(Records for the exercise Opens)
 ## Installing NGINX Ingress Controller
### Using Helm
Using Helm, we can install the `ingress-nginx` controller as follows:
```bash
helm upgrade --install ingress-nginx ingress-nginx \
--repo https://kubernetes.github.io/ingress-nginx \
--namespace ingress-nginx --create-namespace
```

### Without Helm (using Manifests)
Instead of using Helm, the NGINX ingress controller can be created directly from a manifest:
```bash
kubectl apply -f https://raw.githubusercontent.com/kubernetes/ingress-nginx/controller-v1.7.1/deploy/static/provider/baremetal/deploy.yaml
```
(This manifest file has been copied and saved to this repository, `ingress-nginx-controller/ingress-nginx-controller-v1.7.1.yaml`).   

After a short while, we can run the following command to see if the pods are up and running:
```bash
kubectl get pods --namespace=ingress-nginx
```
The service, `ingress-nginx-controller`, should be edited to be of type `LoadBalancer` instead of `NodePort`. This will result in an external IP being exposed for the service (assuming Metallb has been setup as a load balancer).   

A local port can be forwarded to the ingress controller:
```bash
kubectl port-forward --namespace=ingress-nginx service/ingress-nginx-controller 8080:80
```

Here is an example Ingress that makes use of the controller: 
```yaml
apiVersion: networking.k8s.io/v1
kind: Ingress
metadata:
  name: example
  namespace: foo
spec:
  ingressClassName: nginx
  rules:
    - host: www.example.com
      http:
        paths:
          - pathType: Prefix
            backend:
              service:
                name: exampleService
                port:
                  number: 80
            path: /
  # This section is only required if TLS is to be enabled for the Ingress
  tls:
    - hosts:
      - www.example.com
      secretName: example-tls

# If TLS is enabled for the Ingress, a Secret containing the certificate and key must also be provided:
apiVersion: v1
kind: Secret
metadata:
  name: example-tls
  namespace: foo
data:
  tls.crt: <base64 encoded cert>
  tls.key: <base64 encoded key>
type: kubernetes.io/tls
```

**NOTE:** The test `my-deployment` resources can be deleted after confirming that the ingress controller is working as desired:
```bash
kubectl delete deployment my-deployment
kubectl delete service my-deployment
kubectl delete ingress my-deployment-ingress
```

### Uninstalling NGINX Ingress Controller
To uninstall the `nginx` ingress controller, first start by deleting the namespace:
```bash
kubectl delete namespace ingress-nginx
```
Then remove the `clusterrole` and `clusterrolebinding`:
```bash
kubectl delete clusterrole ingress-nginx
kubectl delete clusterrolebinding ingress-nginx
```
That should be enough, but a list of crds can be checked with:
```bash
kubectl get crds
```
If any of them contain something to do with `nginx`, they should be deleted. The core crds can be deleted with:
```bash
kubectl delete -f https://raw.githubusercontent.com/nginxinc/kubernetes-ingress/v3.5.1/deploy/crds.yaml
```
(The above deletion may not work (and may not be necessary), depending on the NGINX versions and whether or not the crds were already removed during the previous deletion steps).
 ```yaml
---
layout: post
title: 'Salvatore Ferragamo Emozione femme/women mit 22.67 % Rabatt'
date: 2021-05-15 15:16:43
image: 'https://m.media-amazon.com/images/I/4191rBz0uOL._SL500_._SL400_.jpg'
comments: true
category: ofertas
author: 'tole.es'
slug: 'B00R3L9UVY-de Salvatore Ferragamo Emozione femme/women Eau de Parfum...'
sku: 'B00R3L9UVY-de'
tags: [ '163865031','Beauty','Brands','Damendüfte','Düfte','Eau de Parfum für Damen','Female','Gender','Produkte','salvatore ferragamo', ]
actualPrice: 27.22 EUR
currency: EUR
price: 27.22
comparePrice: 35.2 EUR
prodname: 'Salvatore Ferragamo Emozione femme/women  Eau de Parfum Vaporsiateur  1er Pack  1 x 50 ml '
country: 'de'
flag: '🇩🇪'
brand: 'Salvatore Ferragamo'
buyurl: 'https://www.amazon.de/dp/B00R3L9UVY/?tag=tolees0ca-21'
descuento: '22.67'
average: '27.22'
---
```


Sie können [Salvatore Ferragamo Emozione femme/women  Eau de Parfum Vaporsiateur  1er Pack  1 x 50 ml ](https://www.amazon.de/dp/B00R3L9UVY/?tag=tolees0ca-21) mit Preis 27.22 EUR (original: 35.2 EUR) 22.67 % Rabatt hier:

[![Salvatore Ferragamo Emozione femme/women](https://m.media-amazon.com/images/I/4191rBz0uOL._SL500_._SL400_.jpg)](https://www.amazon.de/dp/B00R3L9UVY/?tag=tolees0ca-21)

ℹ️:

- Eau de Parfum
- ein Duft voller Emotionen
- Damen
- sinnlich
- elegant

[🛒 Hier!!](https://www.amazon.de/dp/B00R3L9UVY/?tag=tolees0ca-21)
(Records for the exercise Closes)
## The problem
Among the lines above, which ones include the word "Emozione"? Copy them.

## Solution to this problem
title: 'Salvatore Ferragamo Emozione femme/women mit 22.67 % Rabatt'
slug: 'B00R3L9UVY-de Salvatore Ferragamo Emozione femme/women Eau de Parfum...'
prodname: 'Salvatore Ferragamo Emozione femme/women  Eau de Parfum Vaporsiateur  1er Pack  1 x 50 ml '
Sie können [Salvatore Ferragamo Emozione femme/women  Eau de Parfum Vaporsiateur  1er Pack  1 x 50 ml ](https://www.amazon.de/dp/B00R3L9UVY/?tag=tolees0ca-21) mit Preis 27.22 EUR (original: 35.2 EUR) 22.67 % Rabatt hier:
[![Salvatore Ferragamo Emozione femme/women](https://m.media-amazon.com/images/I/4191rBz0uOL._SL500_._SL400_.jpg)](https://www.amazon.de/dp/B00R3L9UVY/?tag=tolees0ca-21)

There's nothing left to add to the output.